How to complete this task>
Each of the following records is to be output exactly.

::::::

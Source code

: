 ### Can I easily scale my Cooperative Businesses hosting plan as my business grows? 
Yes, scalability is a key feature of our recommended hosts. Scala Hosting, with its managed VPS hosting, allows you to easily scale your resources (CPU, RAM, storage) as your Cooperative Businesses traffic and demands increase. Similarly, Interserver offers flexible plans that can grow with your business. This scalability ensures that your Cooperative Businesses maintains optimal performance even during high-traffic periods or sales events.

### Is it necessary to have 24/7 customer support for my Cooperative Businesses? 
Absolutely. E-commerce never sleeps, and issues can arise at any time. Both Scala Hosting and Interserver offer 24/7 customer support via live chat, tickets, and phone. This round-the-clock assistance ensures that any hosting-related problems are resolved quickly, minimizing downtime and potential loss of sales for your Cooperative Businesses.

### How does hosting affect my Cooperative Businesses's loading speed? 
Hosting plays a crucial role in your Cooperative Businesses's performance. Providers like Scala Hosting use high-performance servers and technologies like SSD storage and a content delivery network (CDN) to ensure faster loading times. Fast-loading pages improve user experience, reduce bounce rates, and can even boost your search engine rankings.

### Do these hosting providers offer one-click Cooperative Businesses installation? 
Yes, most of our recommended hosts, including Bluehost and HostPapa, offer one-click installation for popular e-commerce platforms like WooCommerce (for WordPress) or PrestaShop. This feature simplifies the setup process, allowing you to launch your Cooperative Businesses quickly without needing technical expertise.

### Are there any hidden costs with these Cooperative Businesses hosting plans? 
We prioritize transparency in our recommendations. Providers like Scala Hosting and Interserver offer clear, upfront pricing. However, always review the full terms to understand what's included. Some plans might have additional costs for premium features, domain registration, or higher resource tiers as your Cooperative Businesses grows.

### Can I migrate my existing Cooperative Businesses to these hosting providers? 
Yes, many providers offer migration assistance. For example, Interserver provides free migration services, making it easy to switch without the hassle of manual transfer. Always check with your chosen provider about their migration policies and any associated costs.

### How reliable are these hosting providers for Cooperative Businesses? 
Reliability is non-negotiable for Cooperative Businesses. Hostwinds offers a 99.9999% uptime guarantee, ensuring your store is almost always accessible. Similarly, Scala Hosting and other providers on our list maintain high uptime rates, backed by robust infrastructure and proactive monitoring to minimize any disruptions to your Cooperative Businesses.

::::::

Answer section>
Source code

: ### Can I easily scale my Cooperative Businesses hosting plan as my business grows? 
Yes, scalability is a key feature of our recommended hosts. Scala Hosting, with its managed VPS hosting, allows you to easily scale your resources (CPU, RAM, storage) as your Cooperative Businesses traffic and demands increase. Similarly, Interserver offers flexible plans that can grow with your business. This scalability ensures that your Cooperative Businesses maintains optimal performance even during high-traffic periods or sales events.

### Is it necessary to have 24/7 customer support for my Cooperative Businesses? 
Absolutely. E-commerce never sleeps, and issues can arise at any time. Both Scala Hosting and Interserver offer 24/7 customer support via live chat, tickets, and phone. This round-the-clock assistance ensures that any hosting-related problems are resolved quickly, minimizing downtime and potential loss of sales for your Cooperative Businesses.

### How does hosting affect my Cooperative Businesses's loading speed? 
Hosting plays a crucial role in your Cooperative Businesses's performance. Providers like Scala Hosting use high-performance servers and technologies like SSD storage and a content delivery network (CDN) to ensure faster loading times. Fast-loading pages improve user experience, reduce bounce rates, and can even boost your search engine rankings.

### Do these hosting providers offer one-click Cooperative Businesses installation? 
Yes, most of our recommended hosts, including Bluehost and HostPapa, offer one-click installation for popular e-commerce platforms like WooCommerce (for WordPress) or PrestaShop. This feature simplifies the setup process, allowing you to launch your Cooperative Businesses quickly without needing technical expertise.

### Are there any hidden costs with these Cooperative Businesses hosting plans? 
We prioritize transparency in our recommendations. Providers like Scala Hosting and Interserver offer clear, upfront pricing. However, always review the full terms to understand what's included. Some plans might have additional costs for premium features, domain registration, or higher resource tiers as your Cooperative Businesses grows.

### Can I migrate my existing Cooperative Businesses to these hosting providers? 
Yes, many providers offer migration assistance. For example, Interserver provides free migration services, making it easy to switch without the hassle of manual transfer. Always check with your chosen provider about their migration policies and any associated costs.

### How reliable are these hosting providers for Cooperative Businesses? 
Reliability is non-negotiable for Cooperative Businesses. Hostwinds offers a 99.9999% uptime guarantee, ensuring your store is almost always accessible. Similarly, Scala Hosting and other providers on our list maintain high uptime rates, backed by robust infrastructure and proactive monitoring to minimize any disruptions to your Cooperative Businesses.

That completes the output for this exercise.